Economics and similar, for the sleep-deprived
A subtle change has been made to the comments links, so they no longer pop up. Does this in any way help with the problem about comments not appearing on permalinked posts, readers?
Update: seemingly not
Update: Oh yeah!
Friday, March 12, 2010
Who knew what when?
Hmmm, this World Service story is a bit funny. From comments below, Phil says:
"I collected at the time for War on Want, which did have contacts in Eritrea and Tigray. As far as I was concerned we were collecting the money because people were starving in Eritrea & Tigray, and getting it to the EPLF and TPLF because they were best placed to do something about it. We knew they weren't dedicated humanitarian agencies (the 'PLF' is a clue), and we knew there was the possibility that not all the money would be used for food. So my initial reaction to hearing about this programme was that if the proportion diverted really was as high as 95%, then that was a story. And my second, more cynical reaction was that if the amount diverted hadn't been claimed to be as high as 95%, then there wouldn't have been a story"
An anonymous commenter says:
"I find this story intriguing. Martin Plaut was on the Council of War on Want at the time of these events, when War on Want was the only aid organisation openly providng aid to famine vicitms in areas controlled by the Eritreans and Tigrayans."
Really? Was he? It's hard to find out, but he certainly did write this book published by WoW in 1981, and he is mentioned in this biography of George Galloway, albeit that I can't find a full text search to get context. Googology also turns up this article, which has Plaut inviting the EPLF to a Labour Party conference in 1979.
I have no feel for the reliability of these sources, but taken together and coupled with Plaut's own mention in the story that he "had gone on the long, difficult journey through Sudan and into Eritrea with rebels who had been fighting the government for more than 20 years", it seems pretty clear that he was involved with EPLF, possibly in a capacity related to distributing aid via them. The strange thing here is that Phil remembers the diversion to weapons as being something that WoW were aware of as a risk and prepared to live with, while Plaut is retrospectively surprised by it thirty years later.

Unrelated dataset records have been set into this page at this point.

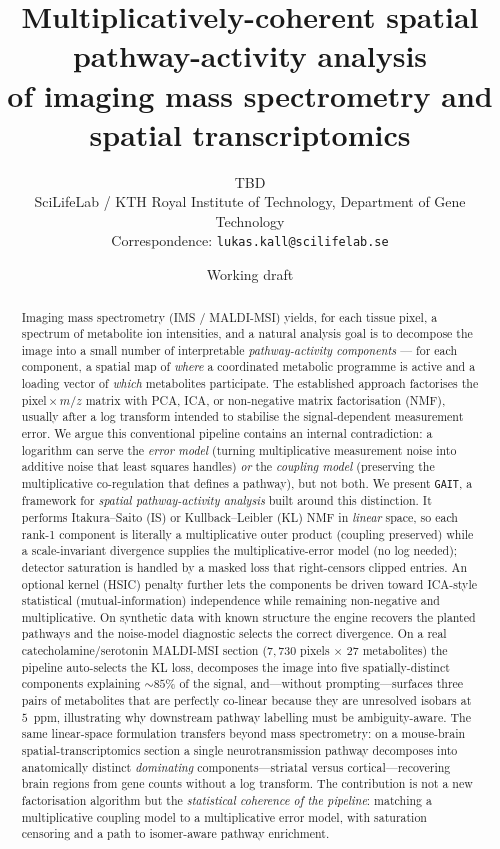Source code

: \documentclass[11pt]{article}
\title{Multiplicatively-coherent spatial pathway-activity analysis\\
of imaging mass spectrometry and spatial transcriptomics}
\author{%
  TBD\\
  \small SciLifeLab / KTH Royal Institute of Technology, Department of Gene Technology\\
  \small Correspondence: \texttt{lukas.kall@scilifelab.se}
}
\date{Working draft}
\newcommand{\code}[1]{\texttt{#1}}
\begin{document}
\maketitle

\begin{abstract}
Imaging mass spectrometry (IMS / MALDI-MSI) yields, for each tissue pixel, a spectrum of
metabolite ion intensities, and a natural analysis goal is to decompose the image into a
small number of interpretable \emph{pathway-activity components} --- for each component, a
spatial map of \emph{where} a coordinated metabolic programme is active and a loading
vector of \emph{which} metabolites participate. The established approach factorises the
pixel\,$\times$\,$m/z$ matrix with PCA, ICA, or non-negative matrix factorisation (NMF),
usually after a log transform intended to stabilise the signal-dependent measurement
error. We argue this conventional pipeline contains an internal contradiction: a logarithm
can serve the \emph{error model} (turning multiplicative measurement noise into additive
noise that least squares handles) \emph{or} the \emph{coupling model} (preserving the
multiplicative co-regulation that defines a pathway), but not both. We present
\code{GAIT}, a framework for \emph{spatial pathway-activity analysis} built around
this distinction. It performs
Itakura--Saito (IS) or Kullback--Leibler (KL) NMF in \emph{linear} space, so each rank-1
component is literally a multiplicative outer product (coupling preserved) while a
scale-invariant divergence supplies the multiplicative-error model (no log needed);
detector saturation is handled by a masked loss that right-censors clipped entries. An
optional kernel (HSIC) penalty further lets the components be driven toward ICA-style
statistical (mutual-information) independence while remaining non-negative and
multiplicative. On synthetic data with known structure the engine recovers the planted
pathways and the noise-model diagnostic selects the correct divergence. On a real
catecholamine/serotonin MALDI-MSI section ($7{,}730$ pixels $\times$ $27$ metabolites) the
pipeline auto-selects the KL loss, decomposes the image into five spatially-distinct
components explaining ${\sim}85\%$ of the signal, and---without prompting---surfaces three
pairs of metabolites that are perfectly co-linear because they are unresolved isobars at
$5$~ppm, illustrating why downstream pathway labelling must be ambiguity-aware. The same
linear-space formulation transfers beyond mass spectrometry: on a mouse-brain
spatial-transcriptomics section a single neurotransmission pathway decomposes into
anatomically distinct \emph{dominating} components---striatal versus cortical---recovering
brain regions from gene counts without a log transform. The
contribution is not a new factorisation algorithm but the \emph{statistical coherence of
the pipeline}: matching a multiplicative coupling model to a multiplicative error model,
with saturation censoring and a path to isomer-aware pathway enrichment.
\end{abstract}
\end{document}
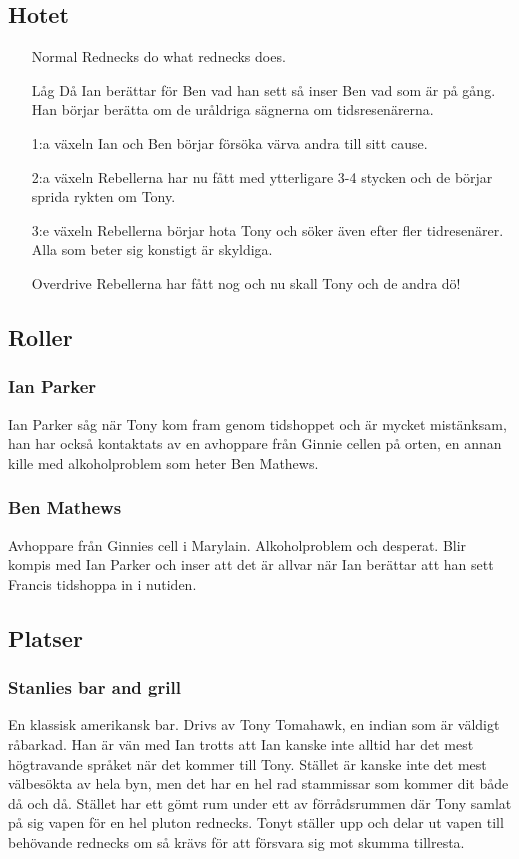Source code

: \subsection{Hotet}
\begin{itemize}
  \item[Normal] Rednecks do what rednecks does.
  \item[Låg] Då Ian berättar för Ben vad han sett så inser Ben vad som är på gång. Han börjar berätta om de uråldriga sägnerna om tidsresenärerna.
  \item[1:a växeln] Ian och Ben börjar försöka värva andra till sitt cause.
  \item[2:a växeln] Rebellerna har nu fått med ytterligare 3-4 stycken och de börjar sprida rykten om Tony.
  \item[3:e växeln] Rebellerna börjar hota Tony och söker även efter fler tidresenärer. Alla som beter sig konstigt är skyldiga.
  \item[Overdrive] Rebellerna har fått nog och nu skall Tony och de andra dö!
\end{itemize}
\subsection{Roller}
\subsubsection{Ian Parker}
Ian Parker såg när Tony kom fram genom tidshoppet och är mycket mistänksam, han har också kontaktats av en avhoppare från Ginnie cellen på orten, en annan kille med alkoholproblem som heter Ben Mathews.
\subsubsection{Ben Mathews}
Avhoppare från Ginnies cell i Marylain. Alkoholproblem och desperat. Blir kompis med Ian Parker och inser att det är allvar när Ian berättar att han sett Francis tidshoppa in i nutiden.
\subsection{Platser}
\subsubsection{Stanlies bar and grill}
En klassisk amerikansk bar. Drivs av Tony Tomahawk, en indian som är väldigt råbarkad. Han är vän med Ian trotts att Ian kanske inte alltid har det mest högtravande språket när det kommer till Tony. Stället är kanske inte det mest välbesökta av hela byn, men det har en hel rad stammissar som kommer dit både då och då. Stället har ett gömt rum under ett av förrådsrummen där Tony samlat på sig vapen för en hel pluton rednecks. Tonyt ställer upp och delar ut vapen till behövande rednecks om så krävs för att försvara sig mot skumma tillresta.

It is of course a nasty jolt to suddenly be faced with the possibility that you misjudged people you trusted in the past, but the only source for the claim that more than 90% of the aid was diverted is a disgruntled old guy who lost out in a party power struggle, and as Geldof notes, this isn't really consistent with the mortality outcomes. So I think the evidence points to Plaut having been really quite amazingly naive.